:: Available data ::

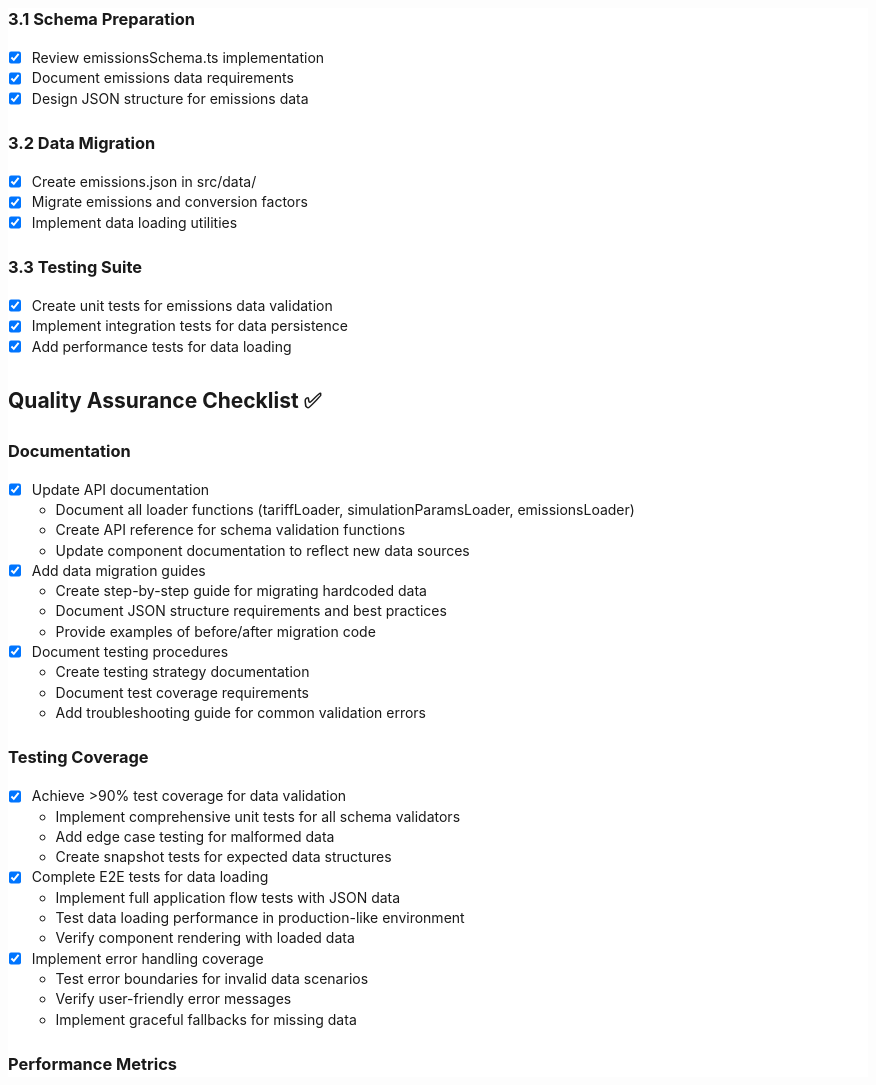 ### 3.1 Schema Preparation

- [X] Review emissionsSchema.ts implementation
- [X] Document emissions data requirements
- [X] Design JSON structure for emissions data

### 3.2 Data Migration

- [X] Create emissions.json in src/data/
- [X] Migrate emissions and conversion factors
- [X] Implement data loading utilities

### 3.3 Testing Suite

- [X] Create unit tests for emissions data validation
- [X] Implement integration tests for data persistence
- [X] Add performance tests for data loading

## Quality Assurance Checklist ✅

### Documentation

- [X] Update API documentation
  - Document all loader functions (tariffLoader, simulationParamsLoader, emissionsLoader)
  - Create API reference for schema validation functions
  - Update component documentation to reflect new data sources
- [X] Add data migration guides
  - Create step-by-step guide for migrating hardcoded data
  - Document JSON structure requirements and best practices
  - Provide examples of before/after migration code
- [X] Document testing procedures
  - Create testing strategy documentation
  - Document test coverage requirements
  - Add troubleshooting guide for common validation errors

### Testing Coverage

- [X] Achieve >90% test coverage for data validation
  - Implement comprehensive unit tests for all schema validators
  - Add edge case testing for malformed data
  - Create snapshot tests for expected data structures
- [X] Complete E2E tests for data loading
  - Implement full application flow tests with JSON data
  - Test data loading performance in production-like environment
  - Verify component rendering with loaded data
- [X] Implement error handling coverage
  - Test error boundaries for invalid data scenarios
  - Verify user-friendly error messages
  - Implement graceful fallbacks for missing data

### Performance Metrics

:::

## What this task involves
Up to and including the final line of the data above, please copy every line exactly, starting from the one that contains "- [X] Complete E2E tests for data loading".

## Solution
- [X] Complete E2E tests for data loading
  - Implement full application flow tests with JSON data
  - Test data loading performance in production-like environment
  - Verify component rendering with loaded data
- [X] Implement error handling coverage
  - Test error boundaries for invalid data scenarios
  - Verify user-friendly error messages
  - Implement graceful fallbacks for missing data

### Performance Metrics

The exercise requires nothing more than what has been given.